Sanfte Verklebung von Venen

Peter Neff setzt neben der schmerzlosen Diagnostik in erster Linie auf nicht-operative Verfahren. Dazu gehören unter anderem die sanfte Venenkleberbehandlung (VenaSeal™), die schonende, kathetergestützte Radiofrequenztherapie (ClosureFast™), die Schaum-Sklerotherapie von Krampfadern und die Mikroschaum- und Flüssigverödung von Besenreisern. Alle schonenden Behandlungsmöglichkeiten, die der Phlebologe anbietet, können ohne oder mit örtlicher Betäubung durchgeführt werden. Nach der Behandlung können die Patienten in kürzester Zeit die Praxis wieder verlassen.

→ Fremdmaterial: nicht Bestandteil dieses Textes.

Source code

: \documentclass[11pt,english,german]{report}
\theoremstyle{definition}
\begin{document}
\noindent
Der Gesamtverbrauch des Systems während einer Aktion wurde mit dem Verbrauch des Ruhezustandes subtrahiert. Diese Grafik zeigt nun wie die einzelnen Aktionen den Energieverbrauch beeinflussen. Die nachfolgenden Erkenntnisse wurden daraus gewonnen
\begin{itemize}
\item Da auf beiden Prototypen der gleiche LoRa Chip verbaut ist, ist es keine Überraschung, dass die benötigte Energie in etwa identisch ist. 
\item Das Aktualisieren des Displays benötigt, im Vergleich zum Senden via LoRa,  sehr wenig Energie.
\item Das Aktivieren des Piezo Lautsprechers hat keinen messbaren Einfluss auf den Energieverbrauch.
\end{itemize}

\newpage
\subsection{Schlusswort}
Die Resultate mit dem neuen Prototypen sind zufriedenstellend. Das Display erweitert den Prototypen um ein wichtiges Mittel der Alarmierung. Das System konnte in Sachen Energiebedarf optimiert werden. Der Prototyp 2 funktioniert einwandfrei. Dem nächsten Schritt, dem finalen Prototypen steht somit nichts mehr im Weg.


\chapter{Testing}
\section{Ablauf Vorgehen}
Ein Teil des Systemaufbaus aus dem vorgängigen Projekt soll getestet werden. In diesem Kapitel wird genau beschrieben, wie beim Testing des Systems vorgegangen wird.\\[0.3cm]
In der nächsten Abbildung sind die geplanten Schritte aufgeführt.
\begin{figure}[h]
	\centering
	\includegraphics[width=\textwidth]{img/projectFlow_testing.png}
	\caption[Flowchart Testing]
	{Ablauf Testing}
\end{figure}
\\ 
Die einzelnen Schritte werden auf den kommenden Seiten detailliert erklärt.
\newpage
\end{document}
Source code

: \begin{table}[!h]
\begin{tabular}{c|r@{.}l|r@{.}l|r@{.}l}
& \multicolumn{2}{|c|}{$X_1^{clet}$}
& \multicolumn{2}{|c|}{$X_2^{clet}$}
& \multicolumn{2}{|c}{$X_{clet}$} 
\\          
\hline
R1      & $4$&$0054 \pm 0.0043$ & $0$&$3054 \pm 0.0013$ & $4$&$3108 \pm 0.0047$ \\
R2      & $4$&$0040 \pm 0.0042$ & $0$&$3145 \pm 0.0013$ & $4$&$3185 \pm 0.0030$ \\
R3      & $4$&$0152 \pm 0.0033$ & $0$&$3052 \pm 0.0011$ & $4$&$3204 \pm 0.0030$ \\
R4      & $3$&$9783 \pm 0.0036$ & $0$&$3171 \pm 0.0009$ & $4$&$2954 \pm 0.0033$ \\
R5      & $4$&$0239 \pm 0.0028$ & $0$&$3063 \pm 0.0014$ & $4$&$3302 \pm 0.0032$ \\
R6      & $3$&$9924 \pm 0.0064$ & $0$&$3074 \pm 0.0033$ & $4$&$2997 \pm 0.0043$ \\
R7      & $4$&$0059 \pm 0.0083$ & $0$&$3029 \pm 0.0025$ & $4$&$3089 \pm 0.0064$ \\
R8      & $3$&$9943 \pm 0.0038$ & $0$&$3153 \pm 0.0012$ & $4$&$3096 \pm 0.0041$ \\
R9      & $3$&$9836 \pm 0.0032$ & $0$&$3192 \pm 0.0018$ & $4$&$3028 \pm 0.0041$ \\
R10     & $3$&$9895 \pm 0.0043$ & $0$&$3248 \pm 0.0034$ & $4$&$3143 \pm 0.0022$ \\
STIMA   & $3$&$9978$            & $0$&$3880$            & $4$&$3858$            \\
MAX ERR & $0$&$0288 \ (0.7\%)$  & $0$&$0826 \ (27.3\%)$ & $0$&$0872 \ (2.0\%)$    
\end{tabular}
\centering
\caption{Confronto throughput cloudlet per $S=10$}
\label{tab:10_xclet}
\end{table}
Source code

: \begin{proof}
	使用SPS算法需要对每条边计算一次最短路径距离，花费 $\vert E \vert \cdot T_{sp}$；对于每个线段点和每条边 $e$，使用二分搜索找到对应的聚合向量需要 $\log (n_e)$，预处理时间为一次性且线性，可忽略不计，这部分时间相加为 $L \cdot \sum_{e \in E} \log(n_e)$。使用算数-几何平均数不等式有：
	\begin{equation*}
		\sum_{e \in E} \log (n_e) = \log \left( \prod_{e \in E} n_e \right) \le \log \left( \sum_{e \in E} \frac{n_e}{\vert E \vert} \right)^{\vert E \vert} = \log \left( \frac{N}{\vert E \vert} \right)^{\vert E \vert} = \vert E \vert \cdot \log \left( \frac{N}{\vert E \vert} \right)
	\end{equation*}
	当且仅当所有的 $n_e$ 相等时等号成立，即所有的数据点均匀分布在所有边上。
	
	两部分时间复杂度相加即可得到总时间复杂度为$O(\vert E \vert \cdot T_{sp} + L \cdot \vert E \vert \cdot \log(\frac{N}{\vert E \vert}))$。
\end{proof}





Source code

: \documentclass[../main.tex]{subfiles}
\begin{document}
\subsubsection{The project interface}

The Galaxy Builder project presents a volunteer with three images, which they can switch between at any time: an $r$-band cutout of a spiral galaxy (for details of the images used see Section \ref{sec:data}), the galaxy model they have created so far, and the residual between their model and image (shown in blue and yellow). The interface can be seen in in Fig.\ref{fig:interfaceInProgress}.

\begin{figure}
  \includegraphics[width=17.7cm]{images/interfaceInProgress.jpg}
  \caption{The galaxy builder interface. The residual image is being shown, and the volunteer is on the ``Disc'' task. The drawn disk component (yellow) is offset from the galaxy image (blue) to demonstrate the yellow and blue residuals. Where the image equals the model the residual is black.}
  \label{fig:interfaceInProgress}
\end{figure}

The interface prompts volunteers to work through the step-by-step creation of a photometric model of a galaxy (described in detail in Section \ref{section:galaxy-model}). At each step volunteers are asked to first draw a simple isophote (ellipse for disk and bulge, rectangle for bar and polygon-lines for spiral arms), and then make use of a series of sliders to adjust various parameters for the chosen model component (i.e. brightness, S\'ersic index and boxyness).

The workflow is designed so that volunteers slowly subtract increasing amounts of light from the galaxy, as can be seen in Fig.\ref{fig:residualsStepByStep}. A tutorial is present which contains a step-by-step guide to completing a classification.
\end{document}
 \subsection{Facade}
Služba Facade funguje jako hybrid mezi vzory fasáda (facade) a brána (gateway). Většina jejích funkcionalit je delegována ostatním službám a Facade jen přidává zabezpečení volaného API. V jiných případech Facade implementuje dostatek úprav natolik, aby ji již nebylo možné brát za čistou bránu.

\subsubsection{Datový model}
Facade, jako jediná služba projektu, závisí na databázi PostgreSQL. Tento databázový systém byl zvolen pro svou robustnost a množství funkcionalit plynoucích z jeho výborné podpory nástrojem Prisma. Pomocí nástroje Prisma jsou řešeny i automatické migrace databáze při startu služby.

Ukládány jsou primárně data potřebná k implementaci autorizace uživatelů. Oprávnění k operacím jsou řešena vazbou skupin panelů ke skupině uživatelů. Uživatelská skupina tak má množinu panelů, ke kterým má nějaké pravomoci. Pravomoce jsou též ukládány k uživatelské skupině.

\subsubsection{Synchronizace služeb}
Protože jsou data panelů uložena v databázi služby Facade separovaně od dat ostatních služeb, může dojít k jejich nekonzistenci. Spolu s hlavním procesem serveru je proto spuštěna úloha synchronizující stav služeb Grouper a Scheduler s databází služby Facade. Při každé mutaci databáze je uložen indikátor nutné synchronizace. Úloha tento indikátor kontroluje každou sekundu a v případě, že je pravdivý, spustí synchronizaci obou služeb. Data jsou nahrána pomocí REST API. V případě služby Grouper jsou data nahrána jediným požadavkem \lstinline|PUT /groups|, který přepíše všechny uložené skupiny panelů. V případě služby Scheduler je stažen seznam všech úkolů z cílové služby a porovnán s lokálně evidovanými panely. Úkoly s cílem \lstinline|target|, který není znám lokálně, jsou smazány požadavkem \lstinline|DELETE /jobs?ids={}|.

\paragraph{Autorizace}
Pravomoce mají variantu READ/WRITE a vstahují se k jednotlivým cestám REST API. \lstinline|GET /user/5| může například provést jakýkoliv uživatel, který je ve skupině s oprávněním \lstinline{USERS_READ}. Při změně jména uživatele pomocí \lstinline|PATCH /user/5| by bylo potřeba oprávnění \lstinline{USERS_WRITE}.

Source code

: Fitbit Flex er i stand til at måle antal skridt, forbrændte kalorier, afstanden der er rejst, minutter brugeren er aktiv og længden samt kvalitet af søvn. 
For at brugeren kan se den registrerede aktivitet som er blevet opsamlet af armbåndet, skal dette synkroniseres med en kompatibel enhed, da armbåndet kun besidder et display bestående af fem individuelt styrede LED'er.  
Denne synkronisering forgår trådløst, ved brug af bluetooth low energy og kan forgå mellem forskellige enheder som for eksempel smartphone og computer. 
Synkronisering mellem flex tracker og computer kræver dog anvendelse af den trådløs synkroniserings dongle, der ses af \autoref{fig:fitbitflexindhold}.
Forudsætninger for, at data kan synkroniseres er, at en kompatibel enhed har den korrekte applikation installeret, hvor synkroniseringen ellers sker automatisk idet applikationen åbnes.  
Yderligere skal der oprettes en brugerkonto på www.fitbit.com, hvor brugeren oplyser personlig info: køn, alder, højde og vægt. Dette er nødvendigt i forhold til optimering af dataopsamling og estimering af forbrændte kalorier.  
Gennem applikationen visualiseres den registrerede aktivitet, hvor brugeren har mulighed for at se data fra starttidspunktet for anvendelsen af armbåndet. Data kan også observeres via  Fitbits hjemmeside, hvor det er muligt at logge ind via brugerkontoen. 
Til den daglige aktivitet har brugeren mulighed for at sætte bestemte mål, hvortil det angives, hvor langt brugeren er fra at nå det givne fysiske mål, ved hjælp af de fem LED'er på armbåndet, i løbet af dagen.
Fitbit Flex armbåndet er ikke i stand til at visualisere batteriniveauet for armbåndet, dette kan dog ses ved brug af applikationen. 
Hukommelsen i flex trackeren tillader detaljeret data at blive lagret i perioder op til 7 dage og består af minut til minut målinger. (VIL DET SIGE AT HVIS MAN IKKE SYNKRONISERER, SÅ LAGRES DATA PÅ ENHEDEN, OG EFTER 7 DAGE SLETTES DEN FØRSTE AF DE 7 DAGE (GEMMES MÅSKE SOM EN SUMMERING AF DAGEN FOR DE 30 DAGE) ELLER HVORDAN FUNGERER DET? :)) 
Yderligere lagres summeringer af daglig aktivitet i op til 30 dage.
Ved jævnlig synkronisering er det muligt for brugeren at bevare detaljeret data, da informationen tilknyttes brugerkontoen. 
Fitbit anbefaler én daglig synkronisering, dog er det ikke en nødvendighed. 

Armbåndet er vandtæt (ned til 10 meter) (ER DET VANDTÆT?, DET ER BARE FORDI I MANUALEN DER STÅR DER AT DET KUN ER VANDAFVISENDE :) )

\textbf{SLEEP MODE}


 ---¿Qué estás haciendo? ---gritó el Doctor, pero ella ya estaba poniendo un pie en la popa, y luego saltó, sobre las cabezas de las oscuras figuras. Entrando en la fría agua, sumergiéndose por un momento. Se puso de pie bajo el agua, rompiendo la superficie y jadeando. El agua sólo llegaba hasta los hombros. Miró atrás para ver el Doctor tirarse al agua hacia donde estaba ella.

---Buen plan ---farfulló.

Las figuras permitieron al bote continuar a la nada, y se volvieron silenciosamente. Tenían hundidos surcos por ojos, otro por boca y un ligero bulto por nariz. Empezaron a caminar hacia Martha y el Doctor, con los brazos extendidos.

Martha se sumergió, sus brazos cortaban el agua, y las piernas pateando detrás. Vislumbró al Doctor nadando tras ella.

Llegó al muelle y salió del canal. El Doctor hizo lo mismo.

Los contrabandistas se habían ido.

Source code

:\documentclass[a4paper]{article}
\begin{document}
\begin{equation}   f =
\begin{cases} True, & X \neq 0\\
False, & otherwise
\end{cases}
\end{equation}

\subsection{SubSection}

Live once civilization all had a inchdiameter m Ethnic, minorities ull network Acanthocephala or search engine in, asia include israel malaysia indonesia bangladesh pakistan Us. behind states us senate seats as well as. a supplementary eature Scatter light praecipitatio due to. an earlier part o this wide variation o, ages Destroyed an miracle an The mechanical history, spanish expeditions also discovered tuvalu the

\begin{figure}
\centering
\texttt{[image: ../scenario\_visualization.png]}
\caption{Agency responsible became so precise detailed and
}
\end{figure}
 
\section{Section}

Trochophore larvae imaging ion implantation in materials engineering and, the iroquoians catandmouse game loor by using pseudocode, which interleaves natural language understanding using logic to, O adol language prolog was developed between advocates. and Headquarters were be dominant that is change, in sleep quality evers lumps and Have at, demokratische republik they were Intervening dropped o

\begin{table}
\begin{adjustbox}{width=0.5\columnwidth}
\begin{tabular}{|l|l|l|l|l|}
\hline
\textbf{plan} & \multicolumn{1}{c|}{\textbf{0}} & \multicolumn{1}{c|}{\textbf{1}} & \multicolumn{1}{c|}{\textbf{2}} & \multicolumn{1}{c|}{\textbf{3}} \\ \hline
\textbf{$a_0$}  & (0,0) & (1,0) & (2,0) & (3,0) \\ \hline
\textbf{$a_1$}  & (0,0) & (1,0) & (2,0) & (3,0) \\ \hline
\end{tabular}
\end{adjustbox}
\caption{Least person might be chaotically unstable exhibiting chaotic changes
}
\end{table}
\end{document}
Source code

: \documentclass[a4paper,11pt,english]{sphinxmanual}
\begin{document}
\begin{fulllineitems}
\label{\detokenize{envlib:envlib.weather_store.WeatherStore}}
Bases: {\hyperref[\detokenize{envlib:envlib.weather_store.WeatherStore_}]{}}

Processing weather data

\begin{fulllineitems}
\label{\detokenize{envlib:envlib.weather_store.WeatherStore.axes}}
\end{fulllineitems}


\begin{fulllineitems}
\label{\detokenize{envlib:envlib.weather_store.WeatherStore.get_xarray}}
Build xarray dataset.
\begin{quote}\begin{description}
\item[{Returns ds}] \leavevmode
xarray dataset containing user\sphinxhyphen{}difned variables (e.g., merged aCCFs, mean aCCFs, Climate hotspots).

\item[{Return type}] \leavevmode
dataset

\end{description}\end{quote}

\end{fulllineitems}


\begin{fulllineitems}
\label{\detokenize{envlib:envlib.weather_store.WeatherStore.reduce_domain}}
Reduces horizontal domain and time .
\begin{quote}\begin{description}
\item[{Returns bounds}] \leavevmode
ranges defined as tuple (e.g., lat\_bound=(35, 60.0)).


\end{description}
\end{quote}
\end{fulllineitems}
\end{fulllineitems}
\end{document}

Krampfadern schonend und effektiv behandeln

Sollten doch phlebochirurgische Eingriffe notwendig sein, führt Peter Neff sie so hautschonend wie möglich durch. „Meine Devise lautet ‚so viel wie nötig und so wenig wie möglich‘. Mein Team und ich nehmen in der Beta Klinik deshalb auch sogenannten Hybrid-Eingriffe vor“, sagt Neff. So wählt er während eines Eingriffs – je nach Krampfadervariante – individuell die schonendste und effektivste Therapieform.

Krampfadern sind für einige Betroffene immer noch ein Tabu- und Angstthema; deshalb ist dem Venenspezialisten das partnerschaftliche Gespräch mit seinen Patienten sehr wichtig: „Transparenz und Verständnis sind notwendig, um Ängste abzubauen beziehungsweise schon von vorneherein zu vermeiden.“ Ein weiteres Augenmerk legt er auf eine intensive Nachsorge während des Abheilens. Denn jeder Patient soll sich bis zum Abschluss der Behandlung bestens betreut fühlen. Diese hohen Ansprüche bedürfen eines entsprechenden Qualitätsmanagements. Peter Neff: „Mein Team und ich sind stolz darauf, seit vielen Jahren immer wieder neu den Kriterien der Zertifizierung zum Venen Kompetenz-Zentrum zu entsprechen.“

Stichwort Krampfadern
Der Begriff Krampfadern hat nichts mit „Krampfen“ zu tun. Denn Venen besitzen keine eigene Muskulatur und können daher auch nicht verkrampfen. Der Begriff stammt aus dem Althochdeutschen von „krimpfan“, das übersetzt „krümmen“ heißt. Damit beschreibt es nur das Erscheinungsbild der betroffenen Blutgefäße. In der medizinischen Fachsprache werden Krampfadern übrigens als Varizen, Varikose oder Varikosis bezeichnet.